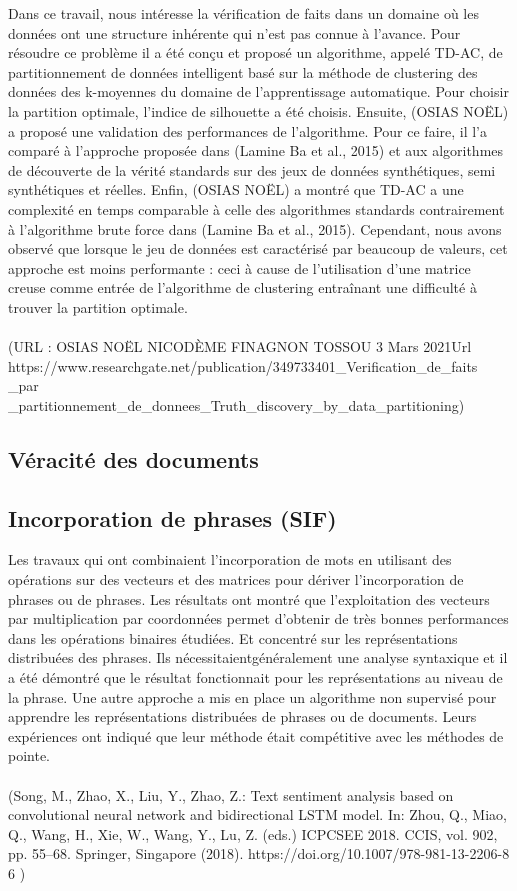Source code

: \documentclass[12pt]{report}
\begin{document}
Dans ce travail, nous intéresse la vérification de faits dans un domaine où
les données ont une structure inhérente qui n’est pas connue à l’avance.
Pour résoudre ce problème il a été conçu et proposé un algorithme, appelé
TD-AC, de partitionnement de données intelligent basé sur la méthode de
clustering des données des k-moyennes du domaine de l’apprentissage
automatique. Pour choisir la partition optimale, l’indice de silhouette a été
choisis. Ensuite, (OSIAS NOËL) a proposé une validation des
performances de l’algorithme. Pour ce faire, il l’a comparé à l’approche
proposée dans (Lamine Ba et al., 2015) et aux algorithmes de découverte
de la vérité standards sur des jeux de données synthétiques, semi
synthétiques et réelles. Enfin, (OSIAS NOËL) a montré que TD-AC a une
complexité en temps comparable à celle des algorithmes standards
contrairement à l’algorithme brute force dans (Lamine Ba et al., 2015).
Cependant, nous avons observé que lorsque le jeu de données est
caractérisé par beaucoup de valeurs, cet approche est moins
performante : ceci à cause de l’utilisation d’une matrice creuse comme
entrée de l’algorithme de clustering entraînant une difficulté à trouver la
partition optimale.
\\ \\(URL : OSIAS NOËL NICODÈME FINAGNON TOSSOU 3 Mars 2021Url
https://www.researchgate.net/publication/349733401\_Verification\_de\_faits \_par\\\_partitionnement\_de\_donnees\_Truth\_discovery\_by\_data\_partitioning)

\subsection*{Véracité des documents}

\subsection{Incorporation de phrases (SIF)}

Les travaux qui ont combinaient l'incorporation de mots en utilisant des
opérations sur des vecteurs et des matrices pour dériver l'incorporation de
phrases ou de phrases. Les résultats ont montré que l'exploitation des
vecteurs par multiplication par coordonnées permet d'obtenir de très
bonnes performances dans les opérations binaires étudiées. Et concentré
sur les représentations distribuées des phrases. Ils nécessitaientgénéralement une analyse syntaxique et il a été démontré que le résultat
fonctionnait pour les représentations au niveau de la phrase. Une autre
approche a mis en place un algorithme non supervisé pour apprendre les
représentations distribuées de phrases ou de documents. Leurs expériences
ont indiqué que leur méthode était compétitive avec les méthodes de
pointe.
\\ \\(Song, M., Zhao, X., Liu, Y., Zhao, Z.: Text sentiment analysis based on
convolutional neural network and bidirectional LSTM model. In: Zhou,
Q., Miao, Q., Wang, H., Xie, W., Wang, Y., Lu, Z. (eds.) ICPCSEE 2018.
CCIS, vol. 902, pp. 55–68. Springer, Singapore (2018).
https://doi.org/10.1007/978-981-13-2206-8 6 )
\end{document}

###

• Task prompt: Check each line of the records above, and copy those that hold the word "standards".

• Result for this task:
de la vérité standards sur des jeux de données synthétiques, semi
complexité en temps comparable à celle des algorithmes standards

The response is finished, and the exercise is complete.